Durante años después de conocernos, nunca mencionó la riqueza de su familia.
Me enamoré de él antes de saber sobre el dinero. Sin embargo, de alguna manera, me convertí en la cazafortunas en la historia de todos.
Lo que me atrajo hacia él no fue su estatus. Fue su atención, su constancia, la forma en que me hacía sentir vista y valorada.
Había prometido que nos casaríamos después de la universidad. Había jurado darme un verdadero hogar.
Las relaciones sin matrimonio eran solo juegos, solía decir. Cuando hacía esas promesas, mi corazón se elevaba porque siempre había anhelado esa estabilidad, ese sentido de pertenencia. Nunca imaginé que las promesas pudieran romperse tan fácilmente, o que las personas pudieran cambiar tan completamente.
La voz de Yeager interrumpió mis pensamientos.
—¿Cómo es que la familia Zaid accedió a que Cobb se casara con alguien de otra familia? Su madre no me parece del tipo que cede.
Levanté la mirada bruscamente, y noté que los ojos de Troy se estrecharon a mi lado.
—¿Cómo sabrías eso? —preguntó.
Yeager se aclaró la garganta y se reclinó con una expresión presumida.
—Pregúntale a Dahlia si no me crees.
Elana puso los ojos en blanco dramáticamente.
—¿Alguna vez dejas de hablar?
—Mamá, yo le di a Dahlia la invitación de la boda. Solo la estoy preparando para ver a la familia Zaid de nuevo —dijo. Su sonrisa era descarada, e incluso Elana pareció ceder ante su argumento.
—Dahlia, ¿realmente eres hija de Louis? —preguntó Yeager. Sus cejas se juntaron—. ¿Eso hace que Eddie sea tu hermano?
El súbito cambio de tema me dejó aturdida. Cuando Dick mencionó que Elana y mi madre habían sido amigas, sospeché que sabía más sobre mi pasado de lo que había dejado entrever.
Antes de que pudiera responder, lágrimas se acumularon en los ojos de Elana mientras estudiaba mi rostro.
—¿Puedo llamarte Dahlia? —Su voz era más suave de lo que jamás la había escuchado.
Asentí, sorprendida por la gentileza que había reemplazado su habitual presencia dominante.
—Mamá, te estás poniendo emocional. La asustarás —interrumpió Yeager, rompiendo el tierno momento y ganándose otra mirada fulminante de Elana.
No pude evitar sonreír, finalmente entendiendo por qué Vince lo encontraba tan irritante.
Elana me acercó más, su mirada absorbiéndome.
—Eres absolutamente hermosa. La familia Mathews no merece tanta fortuna.
—Mamá, deja de actuar como si fuera tu hija perdida —intervino Yeager de nuevo.
—Una palabra más y haré que seguridad te escolte fuera —amenazó Elana, pero Yeager solo suspiró dramáticamente y guardó silencio.

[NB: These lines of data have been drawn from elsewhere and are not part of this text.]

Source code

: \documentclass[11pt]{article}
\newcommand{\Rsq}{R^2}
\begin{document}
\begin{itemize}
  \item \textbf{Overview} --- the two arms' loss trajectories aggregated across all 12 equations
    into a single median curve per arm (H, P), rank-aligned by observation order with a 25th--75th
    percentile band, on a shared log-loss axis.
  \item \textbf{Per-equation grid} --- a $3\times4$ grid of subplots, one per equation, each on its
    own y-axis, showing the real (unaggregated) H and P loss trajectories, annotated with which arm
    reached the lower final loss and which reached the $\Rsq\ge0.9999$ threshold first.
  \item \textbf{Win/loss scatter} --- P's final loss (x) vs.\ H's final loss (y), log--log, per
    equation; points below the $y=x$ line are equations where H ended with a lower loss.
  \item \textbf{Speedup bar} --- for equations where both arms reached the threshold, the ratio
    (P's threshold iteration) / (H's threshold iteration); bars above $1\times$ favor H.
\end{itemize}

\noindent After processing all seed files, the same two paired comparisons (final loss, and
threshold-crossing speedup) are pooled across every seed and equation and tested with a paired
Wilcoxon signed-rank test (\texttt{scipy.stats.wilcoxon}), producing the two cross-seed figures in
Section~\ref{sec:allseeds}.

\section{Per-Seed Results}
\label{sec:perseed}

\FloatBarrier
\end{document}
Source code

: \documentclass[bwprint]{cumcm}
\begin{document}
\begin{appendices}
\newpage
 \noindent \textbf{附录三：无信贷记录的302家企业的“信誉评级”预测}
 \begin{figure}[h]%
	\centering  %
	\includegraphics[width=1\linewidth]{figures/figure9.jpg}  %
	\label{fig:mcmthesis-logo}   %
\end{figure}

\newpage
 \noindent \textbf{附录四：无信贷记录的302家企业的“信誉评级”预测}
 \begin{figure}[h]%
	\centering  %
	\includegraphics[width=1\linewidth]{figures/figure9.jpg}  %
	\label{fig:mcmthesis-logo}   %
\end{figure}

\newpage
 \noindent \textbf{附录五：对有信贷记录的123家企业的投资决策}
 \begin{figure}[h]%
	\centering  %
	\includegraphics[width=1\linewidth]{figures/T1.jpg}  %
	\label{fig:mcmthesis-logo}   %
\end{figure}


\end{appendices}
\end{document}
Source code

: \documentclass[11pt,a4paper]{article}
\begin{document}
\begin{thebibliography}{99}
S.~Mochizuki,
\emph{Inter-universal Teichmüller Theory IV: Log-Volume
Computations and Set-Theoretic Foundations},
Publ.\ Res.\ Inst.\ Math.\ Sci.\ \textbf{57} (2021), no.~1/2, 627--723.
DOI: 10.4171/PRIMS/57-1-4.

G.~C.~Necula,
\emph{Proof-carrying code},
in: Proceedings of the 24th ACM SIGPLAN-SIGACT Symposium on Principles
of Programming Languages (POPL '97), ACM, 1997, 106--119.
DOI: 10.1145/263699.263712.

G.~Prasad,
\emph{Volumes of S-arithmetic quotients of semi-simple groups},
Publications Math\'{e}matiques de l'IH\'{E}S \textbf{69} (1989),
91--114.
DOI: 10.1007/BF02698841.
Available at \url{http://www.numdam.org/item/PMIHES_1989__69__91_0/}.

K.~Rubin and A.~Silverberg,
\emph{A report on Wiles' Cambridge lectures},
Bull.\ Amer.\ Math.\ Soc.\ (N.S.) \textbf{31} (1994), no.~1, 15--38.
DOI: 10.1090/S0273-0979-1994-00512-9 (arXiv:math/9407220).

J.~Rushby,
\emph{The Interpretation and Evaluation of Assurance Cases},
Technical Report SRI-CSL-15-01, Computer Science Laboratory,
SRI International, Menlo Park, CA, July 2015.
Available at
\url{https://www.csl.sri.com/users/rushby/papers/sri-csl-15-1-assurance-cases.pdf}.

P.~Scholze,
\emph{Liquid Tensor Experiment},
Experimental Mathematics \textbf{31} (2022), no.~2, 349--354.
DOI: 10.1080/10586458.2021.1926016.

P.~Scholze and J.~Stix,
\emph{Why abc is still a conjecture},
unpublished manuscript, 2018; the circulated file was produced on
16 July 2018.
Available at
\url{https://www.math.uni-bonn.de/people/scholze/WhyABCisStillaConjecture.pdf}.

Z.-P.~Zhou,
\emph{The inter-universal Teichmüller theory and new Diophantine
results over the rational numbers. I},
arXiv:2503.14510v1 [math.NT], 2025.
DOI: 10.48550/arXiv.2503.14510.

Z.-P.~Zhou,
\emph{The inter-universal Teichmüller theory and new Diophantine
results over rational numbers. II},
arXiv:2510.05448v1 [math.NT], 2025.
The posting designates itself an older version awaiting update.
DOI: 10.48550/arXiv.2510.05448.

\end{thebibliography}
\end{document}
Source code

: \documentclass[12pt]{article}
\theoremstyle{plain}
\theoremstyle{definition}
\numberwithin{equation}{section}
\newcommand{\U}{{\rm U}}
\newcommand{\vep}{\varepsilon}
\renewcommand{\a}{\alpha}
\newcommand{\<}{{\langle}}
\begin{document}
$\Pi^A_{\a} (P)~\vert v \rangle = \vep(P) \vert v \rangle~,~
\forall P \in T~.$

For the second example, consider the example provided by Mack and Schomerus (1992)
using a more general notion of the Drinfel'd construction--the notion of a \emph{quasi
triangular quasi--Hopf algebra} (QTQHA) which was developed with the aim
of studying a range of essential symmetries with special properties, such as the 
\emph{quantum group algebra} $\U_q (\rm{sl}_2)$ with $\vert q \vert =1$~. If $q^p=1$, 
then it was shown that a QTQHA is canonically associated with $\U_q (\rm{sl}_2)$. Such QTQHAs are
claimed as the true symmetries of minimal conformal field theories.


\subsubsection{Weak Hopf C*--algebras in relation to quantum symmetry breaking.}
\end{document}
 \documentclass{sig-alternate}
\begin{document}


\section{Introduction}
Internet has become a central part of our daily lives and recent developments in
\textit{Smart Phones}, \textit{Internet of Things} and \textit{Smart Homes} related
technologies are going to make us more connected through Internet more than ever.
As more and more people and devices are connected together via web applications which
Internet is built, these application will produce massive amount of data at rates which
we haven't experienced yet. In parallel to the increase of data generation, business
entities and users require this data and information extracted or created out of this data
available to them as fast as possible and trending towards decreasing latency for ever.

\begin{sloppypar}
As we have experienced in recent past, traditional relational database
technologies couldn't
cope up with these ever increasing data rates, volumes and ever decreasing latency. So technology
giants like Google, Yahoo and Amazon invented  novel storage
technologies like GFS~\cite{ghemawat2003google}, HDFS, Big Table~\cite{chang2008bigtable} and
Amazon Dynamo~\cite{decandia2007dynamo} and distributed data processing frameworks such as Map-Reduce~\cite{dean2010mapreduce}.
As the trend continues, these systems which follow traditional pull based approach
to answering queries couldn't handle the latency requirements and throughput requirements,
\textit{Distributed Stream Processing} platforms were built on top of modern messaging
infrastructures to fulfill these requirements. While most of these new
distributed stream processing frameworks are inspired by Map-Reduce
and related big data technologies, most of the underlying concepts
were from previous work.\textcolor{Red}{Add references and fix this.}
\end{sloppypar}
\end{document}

La risa burbujeo en mi pecho, y mi nerviosismo anterior comenzó a desvanecerse. Los rumores sobre Yeager siendo incontrolable parecían exagerados. Sospechaba que Martin Yoko lo había enviado al extranjero simplemente porque sus constantes comentarios la volvían loca.
Elana tomó mi mano, su habitual aura intimidante completamente desaparecida. Aunque normalmente no me gustaba la cercanía física con extraños, algo en ella me hacía sentir segura.
—Dahlia, eres tan encantadora —murmuró—. Si hubiera podido tener una hija como tú, mi vida estaría completa.
—Mamá, sigue soñando —dijo Yeager, sus ojos dirigiéndose hacia mí—. Aunque siempre podría casarme con alguien hermosa.
—Absolutamente no —respondió Elana sin vacilar—. No eres ni remotamente lo suficientemente bueno para Dahlia.
—A veces me pregunto si realmente me diste a luz —dijo Yeager. Su puchero era casi cómico.
Todos rieron excepto Eden, quien me observaba con obvia preocupación. Finalmente, habló, su voz tensa de inquietud.
—Dahlia, ¿realmente planeas volver con la familia Mathews?
El miedo centelleó en sus ojos mientras esperaba mi respuesta.